*** Data to examine Section Begins ***

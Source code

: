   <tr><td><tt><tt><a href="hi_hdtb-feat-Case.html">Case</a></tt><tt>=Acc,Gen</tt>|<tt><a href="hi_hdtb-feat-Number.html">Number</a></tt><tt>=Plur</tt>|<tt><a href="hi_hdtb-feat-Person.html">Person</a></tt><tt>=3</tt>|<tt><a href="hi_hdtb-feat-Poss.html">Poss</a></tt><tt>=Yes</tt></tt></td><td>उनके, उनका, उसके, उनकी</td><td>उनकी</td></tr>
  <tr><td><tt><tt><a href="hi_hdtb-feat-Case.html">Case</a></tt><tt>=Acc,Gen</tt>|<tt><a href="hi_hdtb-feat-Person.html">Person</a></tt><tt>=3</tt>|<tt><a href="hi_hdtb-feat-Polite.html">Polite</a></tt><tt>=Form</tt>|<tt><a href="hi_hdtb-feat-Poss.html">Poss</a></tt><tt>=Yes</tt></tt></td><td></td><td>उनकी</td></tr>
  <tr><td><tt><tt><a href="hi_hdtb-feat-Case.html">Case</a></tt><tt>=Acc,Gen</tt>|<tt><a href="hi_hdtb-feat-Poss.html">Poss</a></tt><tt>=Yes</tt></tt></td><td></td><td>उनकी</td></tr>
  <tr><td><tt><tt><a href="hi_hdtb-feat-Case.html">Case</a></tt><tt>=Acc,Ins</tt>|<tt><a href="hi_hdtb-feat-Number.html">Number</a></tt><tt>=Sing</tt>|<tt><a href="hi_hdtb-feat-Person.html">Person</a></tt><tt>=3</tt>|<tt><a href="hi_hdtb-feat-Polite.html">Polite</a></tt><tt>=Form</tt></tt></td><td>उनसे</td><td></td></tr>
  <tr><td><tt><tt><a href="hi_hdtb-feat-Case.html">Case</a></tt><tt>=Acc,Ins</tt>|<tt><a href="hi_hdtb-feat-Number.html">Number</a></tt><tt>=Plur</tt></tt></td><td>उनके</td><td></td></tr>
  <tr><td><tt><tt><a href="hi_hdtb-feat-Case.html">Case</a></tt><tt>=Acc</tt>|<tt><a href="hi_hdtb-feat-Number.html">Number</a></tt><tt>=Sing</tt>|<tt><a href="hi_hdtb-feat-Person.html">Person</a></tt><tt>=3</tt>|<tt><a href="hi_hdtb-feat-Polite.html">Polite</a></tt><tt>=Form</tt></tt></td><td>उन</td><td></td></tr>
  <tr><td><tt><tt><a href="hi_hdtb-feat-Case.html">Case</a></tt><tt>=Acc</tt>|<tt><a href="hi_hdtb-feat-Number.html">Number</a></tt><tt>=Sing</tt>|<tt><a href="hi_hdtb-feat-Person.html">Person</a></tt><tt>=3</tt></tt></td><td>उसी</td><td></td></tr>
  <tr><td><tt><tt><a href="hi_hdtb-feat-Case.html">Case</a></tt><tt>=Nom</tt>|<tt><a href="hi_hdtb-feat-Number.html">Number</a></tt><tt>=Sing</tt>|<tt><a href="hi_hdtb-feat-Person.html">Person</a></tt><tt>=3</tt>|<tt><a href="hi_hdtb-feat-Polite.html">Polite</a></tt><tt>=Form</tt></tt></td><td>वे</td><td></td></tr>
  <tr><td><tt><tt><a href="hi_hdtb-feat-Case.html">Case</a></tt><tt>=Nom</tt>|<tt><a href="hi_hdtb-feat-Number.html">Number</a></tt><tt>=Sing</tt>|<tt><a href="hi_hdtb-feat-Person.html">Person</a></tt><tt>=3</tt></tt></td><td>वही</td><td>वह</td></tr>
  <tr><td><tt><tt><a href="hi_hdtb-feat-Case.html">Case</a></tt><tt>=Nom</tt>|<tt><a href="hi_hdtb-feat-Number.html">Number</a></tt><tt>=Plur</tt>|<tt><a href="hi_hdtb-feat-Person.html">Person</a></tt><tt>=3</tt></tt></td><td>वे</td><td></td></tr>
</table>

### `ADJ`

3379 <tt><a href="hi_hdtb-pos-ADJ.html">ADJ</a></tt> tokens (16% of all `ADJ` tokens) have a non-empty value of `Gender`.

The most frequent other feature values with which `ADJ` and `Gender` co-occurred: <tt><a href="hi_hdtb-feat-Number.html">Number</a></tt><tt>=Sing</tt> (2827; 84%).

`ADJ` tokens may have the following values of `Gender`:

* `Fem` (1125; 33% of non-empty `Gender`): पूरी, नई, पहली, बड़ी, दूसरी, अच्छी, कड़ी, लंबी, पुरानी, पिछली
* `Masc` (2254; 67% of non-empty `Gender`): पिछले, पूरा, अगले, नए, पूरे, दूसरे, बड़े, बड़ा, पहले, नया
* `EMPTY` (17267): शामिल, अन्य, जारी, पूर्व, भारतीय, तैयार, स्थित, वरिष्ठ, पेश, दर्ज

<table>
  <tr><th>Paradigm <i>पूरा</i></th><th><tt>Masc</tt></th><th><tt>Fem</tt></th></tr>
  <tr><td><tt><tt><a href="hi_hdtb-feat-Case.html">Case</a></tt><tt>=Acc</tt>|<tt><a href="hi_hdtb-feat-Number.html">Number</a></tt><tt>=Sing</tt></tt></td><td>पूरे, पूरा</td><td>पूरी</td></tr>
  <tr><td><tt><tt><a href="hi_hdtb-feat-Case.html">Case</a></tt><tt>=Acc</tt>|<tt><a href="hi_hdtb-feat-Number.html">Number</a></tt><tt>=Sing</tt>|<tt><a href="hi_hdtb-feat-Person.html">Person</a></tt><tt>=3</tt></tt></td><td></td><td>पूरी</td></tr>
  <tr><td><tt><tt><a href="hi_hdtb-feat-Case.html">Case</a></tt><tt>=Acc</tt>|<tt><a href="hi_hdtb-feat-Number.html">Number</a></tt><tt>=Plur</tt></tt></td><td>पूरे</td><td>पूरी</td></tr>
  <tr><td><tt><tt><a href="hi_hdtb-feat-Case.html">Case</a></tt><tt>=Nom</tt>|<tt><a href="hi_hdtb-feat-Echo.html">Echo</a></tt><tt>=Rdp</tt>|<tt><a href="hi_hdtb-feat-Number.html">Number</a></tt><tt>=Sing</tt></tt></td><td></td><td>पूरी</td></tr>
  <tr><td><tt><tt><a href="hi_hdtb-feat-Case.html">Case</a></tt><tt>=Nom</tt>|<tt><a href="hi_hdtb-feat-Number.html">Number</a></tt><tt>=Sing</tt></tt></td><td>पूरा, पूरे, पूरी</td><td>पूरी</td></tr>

*** Data to examine Section Ends ***

Repeat the material word for word, in full.

Source code

:   <tr><td><tt><tt><a href="hi_hdtb-feat-Case.html">Case</a></tt><tt>=Acc,Gen</tt>|<tt><a href="hi_hdtb-feat-Number.html">Number</a></tt><tt>=Plur</tt>|<tt><a href="hi_hdtb-feat-Person.html">Person</a></tt><tt>=3</tt>|<tt><a href="hi_hdtb-feat-Poss.html">Poss</a></tt><tt>=Yes</tt></tt></td><td>उनके, उनका, उसके, उनकी</td><td>उनकी</td></tr>
  <tr><td><tt><tt><a href="hi_hdtb-feat-Case.html">Case</a></tt><tt>=Acc,Gen</tt>|<tt><a href="hi_hdtb-feat-Person.html">Person</a></tt><tt>=3</tt>|<tt><a href="hi_hdtb-feat-Polite.html">Polite</a></tt><tt>=Form</tt>|<tt><a href="hi_hdtb-feat-Poss.html">Poss</a></tt><tt>=Yes</tt></tt></td><td></td><td>उनकी</td></tr>
  <tr><td><tt><tt><a href="hi_hdtb-feat-Case.html">Case</a></tt><tt>=Acc,Gen</tt>|<tt><a href="hi_hdtb-feat-Poss.html">Poss</a></tt><tt>=Yes</tt></tt></td><td></td><td>उनकी</td></tr>
  <tr><td><tt><tt><a href="hi_hdtb-feat-Case.html">Case</a></tt><tt>=Acc,Ins</tt>|<tt><a href="hi_hdtb-feat-Number.html">Number</a></tt><tt>=Sing</tt>|<tt><a href="hi_hdtb-feat-Person.html">Person</a></tt><tt>=3</tt>|<tt><a href="hi_hdtb-feat-Polite.html">Polite</a></tt><tt>=Form</tt></tt></td><td>उनसे</td><td></td></tr>
  <tr><td><tt><tt><a href="hi_hdtb-feat-Case.html">Case</a></tt><tt>=Acc,Ins</tt>|<tt><a href="hi_hdtb-feat-Number.html">Number</a></tt><tt>=Plur</tt></tt></td><td>उनके</td><td></td></tr>
  <tr><td><tt><tt><a href="hi_hdtb-feat-Case.html">Case</a></tt><tt>=Acc</tt>|<tt><a href="hi_hdtb-feat-Number.html">Number</a></tt><tt>=Sing</tt>|<tt><a href="hi_hdtb-feat-Person.html">Person</a></tt><tt>=3</tt>|<tt><a href="hi_hdtb-feat-Polite.html">Polite</a></tt><tt>=Form</tt></tt></td><td>उन</td><td></td></tr>
  <tr><td><tt><tt><a href="hi_hdtb-feat-Case.html">Case</a></tt><tt>=Acc</tt>|<tt><a href="hi_hdtb-feat-Number.html">Number</a></tt><tt>=Sing</tt>|<tt><a href="hi_hdtb-feat-Person.html">Person</a></tt><tt>=3</tt></tt></td><td>उसी</td><td></td></tr>
  <tr><td><tt><tt><a href="hi_hdtb-feat-Case.html">Case</a></tt><tt>=Nom</tt>|<tt><a href="hi_hdtb-feat-Number.html">Number</a></tt><tt>=Sing</tt>|<tt><a href="hi_hdtb-feat-Person.html">Person</a></tt><tt>=3</tt>|<tt><a href="hi_hdtb-feat-Polite.html">Polite</a></tt><tt>=Form</tt></tt></td><td>वे</td><td></td></tr>
  <tr><td><tt><tt><a href="hi_hdtb-feat-Case.html">Case</a></tt><tt>=Nom</tt>|<tt><a href="hi_hdtb-feat-Number.html">Number</a></tt><tt>=Sing</tt>|<tt><a href="hi_hdtb-feat-Person.html">Person</a></tt><tt>=3</tt></tt></td><td>वही</td><td>वह</td></tr>
  <tr><td><tt><tt><a href="hi_hdtb-feat-Case.html">Case</a></tt><tt>=Nom</tt>|<tt><a href="hi_hdtb-feat-Number.html">Number</a></tt><tt>=Plur</tt>|<tt><a href="hi_hdtb-feat-Person.html">Person</a></tt><tt>=3</tt></tt></td><td>वे</td><td></td></tr>
</table>

### `ADJ`

3379 <tt><a href="hi_hdtb-pos-ADJ.html">ADJ</a></tt> tokens (16% of all `ADJ` tokens) have a non-empty value of `Gender`.

The most frequent other feature values with which `ADJ` and `Gender` co-occurred: <tt><a href="hi_hdtb-feat-Number.html">Number</a></tt><tt>=Sing</tt> (2827; 84%).

`ADJ` tokens may have the following values of `Gender`:

* `Fem` (1125; 33% of non-empty `Gender`): पूरी, नई, पहली, बड़ी, दूसरी, अच्छी, कड़ी, लंबी, पुरानी, पिछली
* `Masc` (2254; 67% of non-empty `Gender`): पिछले, पूरा, अगले, नए, पूरे, दूसरे, बड़े, बड़ा, पहले, नया
* `EMPTY` (17267): शामिल, अन्य, जारी, पूर्व, भारतीय, तैयार, स्थित, वरिष्ठ, पेश, दर्ज

<table>
  <tr><th>Paradigm <i>पूरा</i></th><th><tt>Masc</tt></th><th><tt>Fem</tt></th></tr>
  <tr><td><tt><tt><a href="hi_hdtb-feat-Case.html">Case</a></tt><tt>=Acc</tt>|<tt><a href="hi_hdtb-feat-Number.html">Number</a></tt><tt>=Sing</tt></tt></td><td>पूरे, पूरा</td><td>पूरी</td></tr>
  <tr><td><tt><tt><a href="hi_hdtb-feat-Case.html">Case</a></tt><tt>=Acc</tt>|<tt><a href="hi_hdtb-feat-Number.html">Number</a></tt><tt>=Sing</tt>|<tt><a href="hi_hdtb-feat-Person.html">Person</a></tt><tt>=3</tt></tt></td><td></td><td>पूरी</td></tr>
  <tr><td><tt><tt><a href="hi_hdtb-feat-Case.html">Case</a></tt><tt>=Acc</tt>|<tt><a href="hi_hdtb-feat-Number.html">Number</a></tt><tt>=Plur</tt></tt></td><td>पूरे</td><td>पूरी</td></tr>
  <tr><td><tt><tt><a href="hi_hdtb-feat-Case.html">Case</a></tt><tt>=Nom</tt>|<tt><a href="hi_hdtb-feat-Echo.html">Echo</a></tt><tt>=Rdp</tt>|<tt><a href="hi_hdtb-feat-Number.html">Number</a></tt><tt>=Sing</tt></tt></td><td></td><td>पूरी</td></tr>
  <tr><td><tt><tt><a href="hi_hdtb-feat-Case.html">Case</a></tt><tt>=Nom</tt>|<tt><a href="hi_hdtb-feat-Number.html">Number</a></tt><tt>=Sing</tt></tt></td><td>पूरा, पूरे, पूरी</td><td>पूरी</td></tr>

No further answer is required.